* **TO DO**: Lines below that hold the word "transitivity" must be copied in full.

[DATA FOR THIS TASK — start]

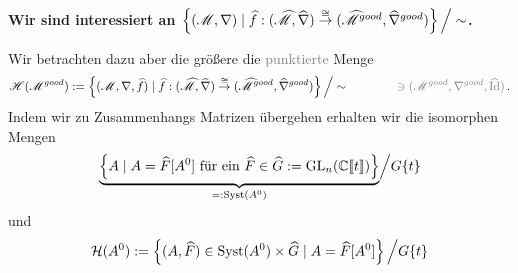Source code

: \begin{center}
  \textbf{Wir sind interessiert an
    $\left\{(\mathscr{M},\nabla)
        \mid \widehat f:(\widehat{\mathscr{M}},\widehat\nabla)
          \overset{\cong}\to
          (\widehat{\mathscr{M}}^{good},\widehat\nabla^{good})
      \right\}\Big/\sim$.}
\end{center}
Wir betrachten dazu aber die größere die \textcolor{gray}{punktierte} Menge
\[
  \sH(\sM^{good}):=\left\{(\sM,\nabla,\hat f)
      \mid \hat f:(\hat\sM,\hat\nabla)
        \overset{\cong}\to
        (\hat\sM^{good},\hat\nabla^{good})
    \right\}\Big/\sim
    \qquad \qquad
    \textcolor{gray}{\ni (\sM^{good},\nabla^{good},\hat \Id)}\,.
\]
Indem wir zu Zusammenhangs Matrizen übergehen erhalten wir die isomorphen
Mengen
\[
  \underset{=:\Syst(A^0)}{\underbrace{%
      \left\{A \mid A=\hat F[A^0]\text{~für ein~}\hat F\in\hat G
      :=\GL_n(\C\llbracket t\rrbracket)\right\}
  }}\Big/G\{t\}
\]
und
\[
  \mathcal{H}(A^0):=\left\{
      (A,\widehat F)\in\operatorname{Syst}(A^0)\times\widehat G\mid A=\widehat F[A^0]
    \right\}\Big/G\{t\}
\]


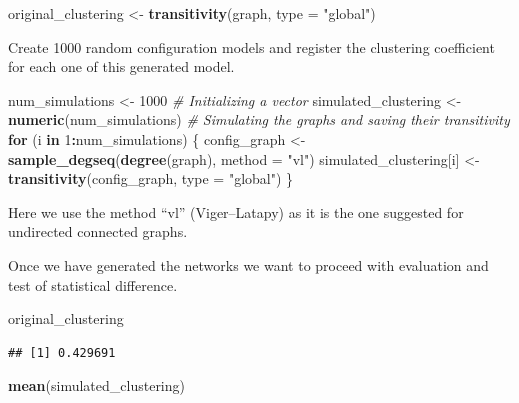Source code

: \documentclass[
]{article}
\newenvironment{Shaded}{\begin{snugshade}}{\end{snugshade}}
\newcommand{\AttributeTok}[1]{\textcolor[rgb]{0.13,0.29,0.53}{#1}}
\newcommand{\CommentTok}[1]{\textcolor[rgb]{0.56,0.35,0.01}{\textit{#1}}}
\newcommand{\ControlFlowTok}[1]{\textcolor[rgb]{0.13,0.29,0.53}{\textbf{#1}}}
\newcommand{\DecValTok}[1]{\textcolor[rgb]{0.00,0.00,0.81}{#1}}
\newcommand{\FunctionTok}[1]{\textcolor[rgb]{0.13,0.29,0.53}{\textbf{#1}}}
\newcommand{\NormalTok}[1]{#1}
\newcommand{\OtherTok}[1]{\textcolor[rgb]{0.56,0.35,0.01}{#1}}
\newcommand{\SpecialCharTok}[1]{\textcolor[rgb]{0.81,0.36,0.00}{\textbf{#1}}}
\newcommand{\StringTok}[1]{\textcolor[rgb]{0.31,0.60,0.02}{#1}}
\begin{document}
\begin{Shaded}
\begin{Highlighting}[]
\NormalTok{original\_clustering }\OtherTok{\textless{}{-}} \FunctionTok{transitivity}\NormalTok{(graph, }\AttributeTok{type =} \StringTok{"global"}\NormalTok{)}
\end{Highlighting}
\end{Shaded}

Create 1000 random configuration models and register the clustering
coefficient for each one of this generated model.

\begin{Shaded}
\begin{Highlighting}[]
\NormalTok{num\_simulations }\OtherTok{\textless{}{-}} \DecValTok{1000}
\CommentTok{\# Initializing a vector}
\NormalTok{simulated\_clustering }\OtherTok{\textless{}{-}} \FunctionTok{numeric}\NormalTok{(num\_simulations)}
\CommentTok{\# Simulating the graphs and saving their transitivity}
\ControlFlowTok{for}\NormalTok{ (i }\ControlFlowTok{in} \DecValTok{1}\SpecialCharTok{:}\NormalTok{num\_simulations) \{}
\NormalTok{  config\_graph }\OtherTok{\textless{}{-}} \FunctionTok{sample\_degseq}\NormalTok{(}\FunctionTok{degree}\NormalTok{(graph), }\AttributeTok{method =} \StringTok{"vl"}\NormalTok{)  }
\NormalTok{  simulated\_clustering[i] }\OtherTok{\textless{}{-}} \FunctionTok{transitivity}\NormalTok{(config\_graph, }\AttributeTok{type =} \StringTok{"global"}\NormalTok{)}
\NormalTok{\}}
\end{Highlighting}
\end{Shaded}

Here we use the method ``vl'' (Viger--Latapy) as it is the one suggested
for undirected connected graphs.

Once we have generated the networks we want to proceed with evaluation
and test of statistical difference.

\begin{Shaded}
\begin{Highlighting}[]
\NormalTok{original\_clustering}
\end{Highlighting}
\end{Shaded}

\begin{verbatim}
## [1] 0.429691
\end{verbatim}

\begin{Shaded}
\begin{Highlighting}[]
\FunctionTok{mean}\NormalTok{(simulated\_clustering)}
\end{Highlighting}
\end{Shaded}
\end{document}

[DATA FOR THIS TASK — finish]

* **SOLUTION BELOW**:
\NormalTok{original\_clustering }\OtherTok{\textless{}{-}} \FunctionTok{transitivity}\NormalTok{(graph, }\AttributeTok{type =} \StringTok{"global"}\NormalTok{)}
\CommentTok{\# Simulating the graphs and saving their transitivity}
\NormalTok{  simulated\_clustering[i] }\OtherTok{\textless{}{-}} \FunctionTok{transitivity}\NormalTok{(config\_graph, }\AttributeTok{type =} \StringTok{"global"}\NormalTok{)}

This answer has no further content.